PMs Aposentados Presos em Operação Contra Rogério de Andrade no Rio
Dois policiais militares aposentados foram presos na manhã desta quinta-feira (29) em uma operação do Ministério Público do Rio de Janeiro (MPRJ). Os agentes são acusados de integrar a organização criminosa do bicheiro Rogério de Andrade, que está detido em Campo Grande, Mato Grosso do Sul, desde outubro de 2024.
Segundo o MPRJ, os policiais presos atuavam na segurança de pontos de exploração de máquinas caça-níqueis e outras atividades ilícitas do contraventor.
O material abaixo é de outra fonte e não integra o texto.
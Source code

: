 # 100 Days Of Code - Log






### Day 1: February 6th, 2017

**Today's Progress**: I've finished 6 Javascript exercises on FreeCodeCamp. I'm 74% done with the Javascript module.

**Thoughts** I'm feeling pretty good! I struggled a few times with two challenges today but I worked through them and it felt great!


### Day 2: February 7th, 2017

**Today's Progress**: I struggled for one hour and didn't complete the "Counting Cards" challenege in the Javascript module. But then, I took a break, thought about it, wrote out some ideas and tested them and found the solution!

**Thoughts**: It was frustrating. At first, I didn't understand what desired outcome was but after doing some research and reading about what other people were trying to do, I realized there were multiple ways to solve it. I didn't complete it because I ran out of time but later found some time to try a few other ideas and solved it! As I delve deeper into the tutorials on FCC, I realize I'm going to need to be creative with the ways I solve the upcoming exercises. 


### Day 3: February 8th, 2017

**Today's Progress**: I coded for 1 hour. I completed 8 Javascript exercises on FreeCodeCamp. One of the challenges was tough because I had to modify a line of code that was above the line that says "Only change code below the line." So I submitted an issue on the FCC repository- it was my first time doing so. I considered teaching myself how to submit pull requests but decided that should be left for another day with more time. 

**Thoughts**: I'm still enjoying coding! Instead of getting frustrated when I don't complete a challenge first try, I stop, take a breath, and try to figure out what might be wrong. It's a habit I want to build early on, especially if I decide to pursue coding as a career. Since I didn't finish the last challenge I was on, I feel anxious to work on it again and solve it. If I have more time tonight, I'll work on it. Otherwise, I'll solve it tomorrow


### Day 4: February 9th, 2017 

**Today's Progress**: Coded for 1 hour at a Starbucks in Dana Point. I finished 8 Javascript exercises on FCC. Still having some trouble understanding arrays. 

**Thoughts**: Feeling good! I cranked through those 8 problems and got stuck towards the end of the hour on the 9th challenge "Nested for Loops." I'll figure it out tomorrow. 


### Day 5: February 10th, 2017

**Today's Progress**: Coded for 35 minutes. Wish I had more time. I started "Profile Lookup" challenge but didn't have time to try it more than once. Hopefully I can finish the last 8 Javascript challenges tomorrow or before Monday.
A ação, liderada pelo Grupo de Atuação Especial no Combate ao Crime Organizado (Gaeco), também resultou na expedição de um novo mandado de prisão contra Rogério de Andrade.
A operação, nomeada Pretorianos, é uma continuação de investigações anteriores contra redes de jogos de azar. O nome faz alusão à Guarda Pretoriana, unidade de elite da Roma Antiga, destacando o caráter de proteção pessoal e de interesses criminosos.
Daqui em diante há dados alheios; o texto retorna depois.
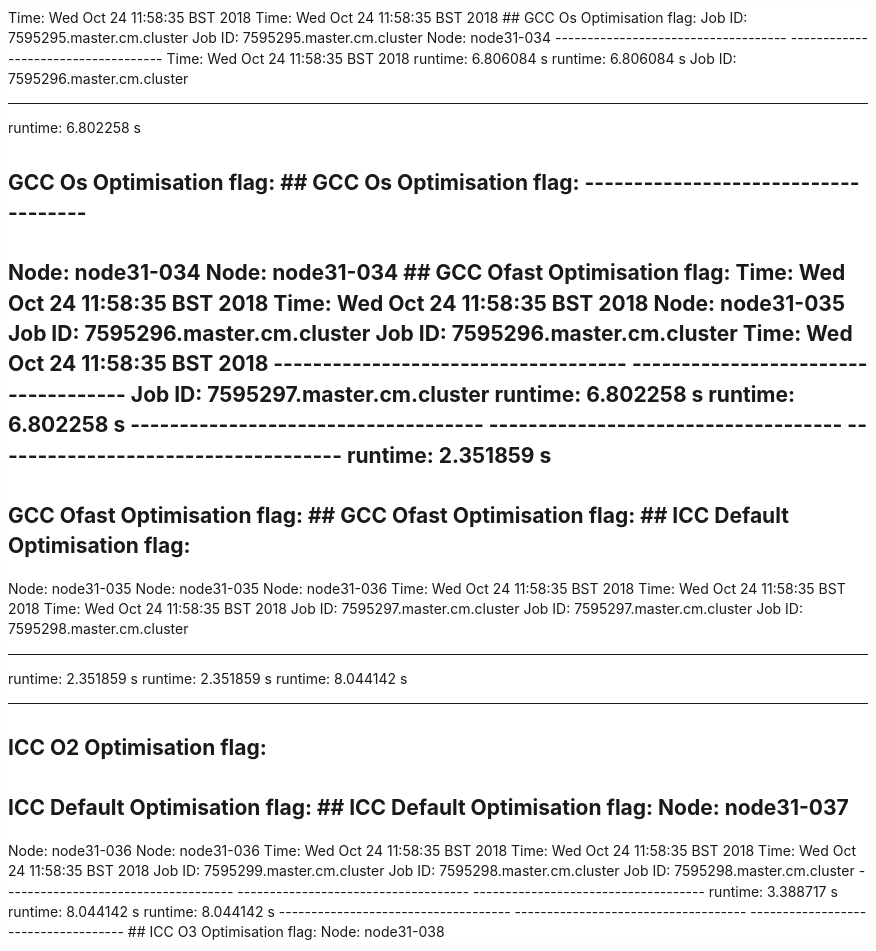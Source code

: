 Time: Wed Oct 24 11:58:35 BST 2018                    Time: Wed Oct 24 11:58:35 BST 2018                    ## GCC Os Optimisation flag:
Job ID: 7595295.master.cm.cluster                     Job ID: 7595295.master.cm.cluster                     Node: node31-034
------------------------------------                  ------------------------------------                  Time: Wed Oct 24 11:58:35 BST 2018
 runtime: 6.806084 s                                   runtime: 6.806084 s                                  Job ID: 7595296.master.cm.cluster
------------------------------------                  ------------------------------------                  ------------------------------------
 runtime: 6.802258 s
## GCC Os Optimisation flag:                          ## GCC Os Optimisation flag:                          ------------------------------------
Node: node31-034                                      Node: node31-034                                      ## GCC Ofast Optimisation flag:
Time: Wed Oct 24 11:58:35 BST 2018                    Time: Wed Oct 24 11:58:35 BST 2018                    Node: node31-035
Job ID: 7595296.master.cm.cluster                     Job ID: 7595296.master.cm.cluster                     Time: Wed Oct 24 11:58:35 BST 2018
------------------------------------                  ------------------------------------                  Job ID: 7595297.master.cm.cluster
 runtime: 6.802258 s                                   runtime: 6.802258 s                                  ------------------------------------
------------------------------------                  ------------------------------------                   runtime: 2.351859 s
------------------------------------
## GCC Ofast Optimisation flag:                       ## GCC Ofast Optimisation flag:                       ## ICC Default Optimisation flag:
Node: node31-035                                      Node: node31-035                                      Node: node31-036
Time: Wed Oct 24 11:58:35 BST 2018                    Time: Wed Oct 24 11:58:35 BST 2018                    Time: Wed Oct 24 11:58:35 BST 2018
Job ID: 7595297.master.cm.cluster                     Job ID: 7595297.master.cm.cluster                     Job ID: 7595298.master.cm.cluster
------------------------------------                  ------------------------------------                  ------------------------------------
 runtime: 2.351859 s                                   runtime: 2.351859 s                                   runtime: 8.044142 s
------------------------------------                  ------------------------------------                  ------------------------------------
## ICC O2 Optimisation flag:
## ICC Default Optimisation flag:                     ## ICC Default Optimisation flag:                     Node: node31-037
Node: node31-036                                      Node: node31-036                                      Time: Wed Oct 24 11:58:35 BST 2018
Time: Wed Oct 24 11:58:35 BST 2018                    Time: Wed Oct 24 11:58:35 BST 2018                    Job ID: 7595299.master.cm.cluster
Job ID: 7595298.master.cm.cluster                     Job ID: 7595298.master.cm.cluster                     ------------------------------------
------------------------------------                  ------------------------------------                   runtime: 3.388717 s
 runtime: 8.044142 s                                   runtime: 8.044142 s                                  ------------------------------------
------------------------------------                  ------------------------------------                  ## ICC O3 Optimisation flag:
Node: node31-038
Detalhes da Operação e Acusações
Os policiais presos foram identificados como Marcos Antonio de Oliveira Machado, o “Machado”, e Carlos André Carneiro de Souza, o “Carneiro”. Eles foram levados para delegacias na Zona Oeste e Zona Norte do Rio, respectivamente. Além de prestarem segurança pessoal a Andrade e sua família, “Carneiro” é suspeito de subornar um policial militar da ativa para obter informações sobre operações policiais.
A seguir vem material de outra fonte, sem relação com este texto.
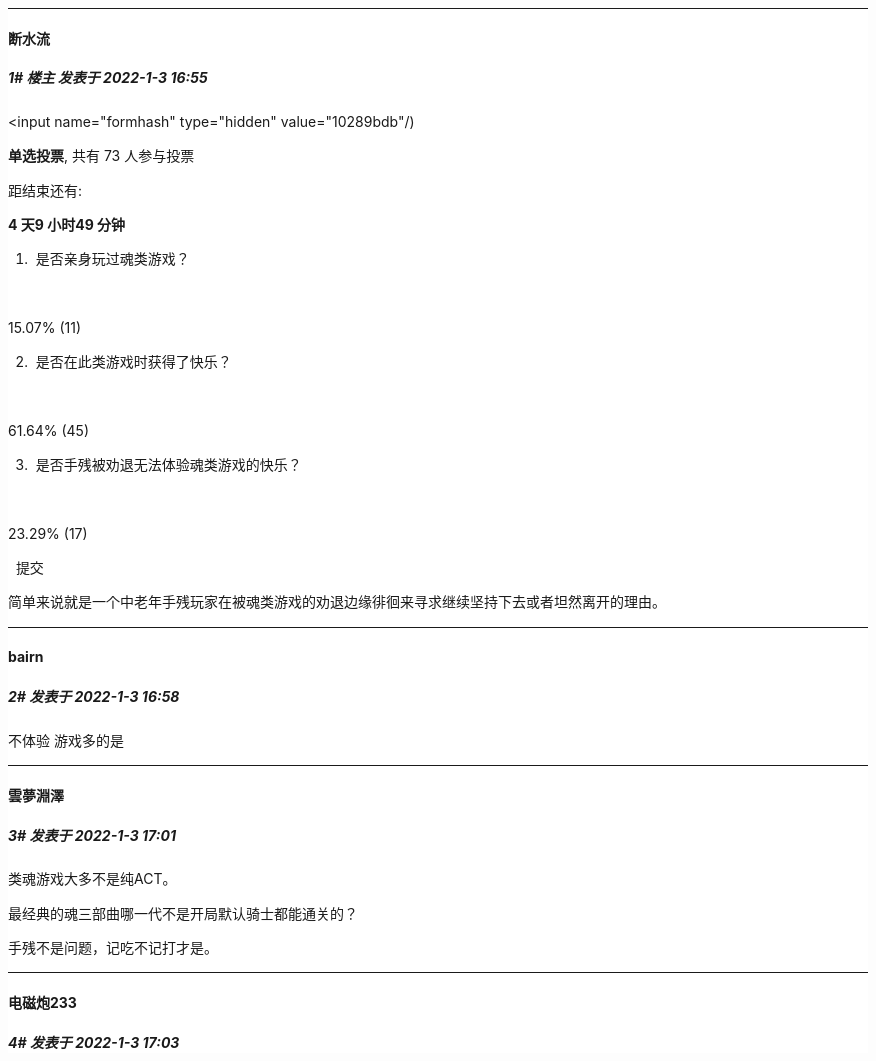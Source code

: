 

*****

####  断水流  
##### 1#       楼主       发表于 2022-1-3 16:55

<input name="formhash" type="hidden" value="10289bdb"/)

<strong>单选投票</strong>, 共有 73 人参与投票

距结束还有:

<strong>

4 天9 小时49 分钟

</strong>

1.  是否亲身玩过魂类游戏？

 

15.07% (11)

2.  是否在此类游戏时获得了快乐？

 

61.64% (45)

3.  是否手残被劝退无法体验魂类游戏的快乐？

 

23.29% (17)

 
提交

简单来说就是一个中老年手残玩家在被魂类游戏的劝退边缘徘徊来寻求继续坚持下去或者坦然离开的理由。

*****

####  bairn  
##### 2#       发表于 2022-1-3 16:58

不体验 游戏多的是

*****

####  雲夢淵澤  
##### 3#       发表于 2022-1-3 17:01

类魂游戏大多不是纯ACT。

最经典的魂三部曲哪一代不是开局默认骑士都能通关的？

手残不是问题，记吃不记打才是。

*****

####  电磁炮233  
##### 4#       发表于 2022-1-3 17:03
A investigação aponta que “Carneiro” e o bicheiro tentavam direcionar ações policiais contra estabelecimentos de rivais no estado, utilizando informações privilegiadas. Essa prática visa enfraquecer a concorrência e consolidar o domínio do grupo.
Operação Pretorianos e Conexões Anteriores
Esta é a segunda fase da Operação Pretorianos. Na primeira etapa, realizada em 2024, mandados de busca e apreensão foram cumpridos contra policiais civis e um agente penitenciário, suspeitos de participar de negociações ilegais para liberar presos em flagrante mediante pagamento.
A operação tem como base a Operação Calígula, deflagrada em 2022, que teve como alvo as redes de jogos de azar de Rogério de Andrade e do ex-policial Ronnie Lessa, ambos figuras centrais no cenário do crime organizado no Rio de Janeiro.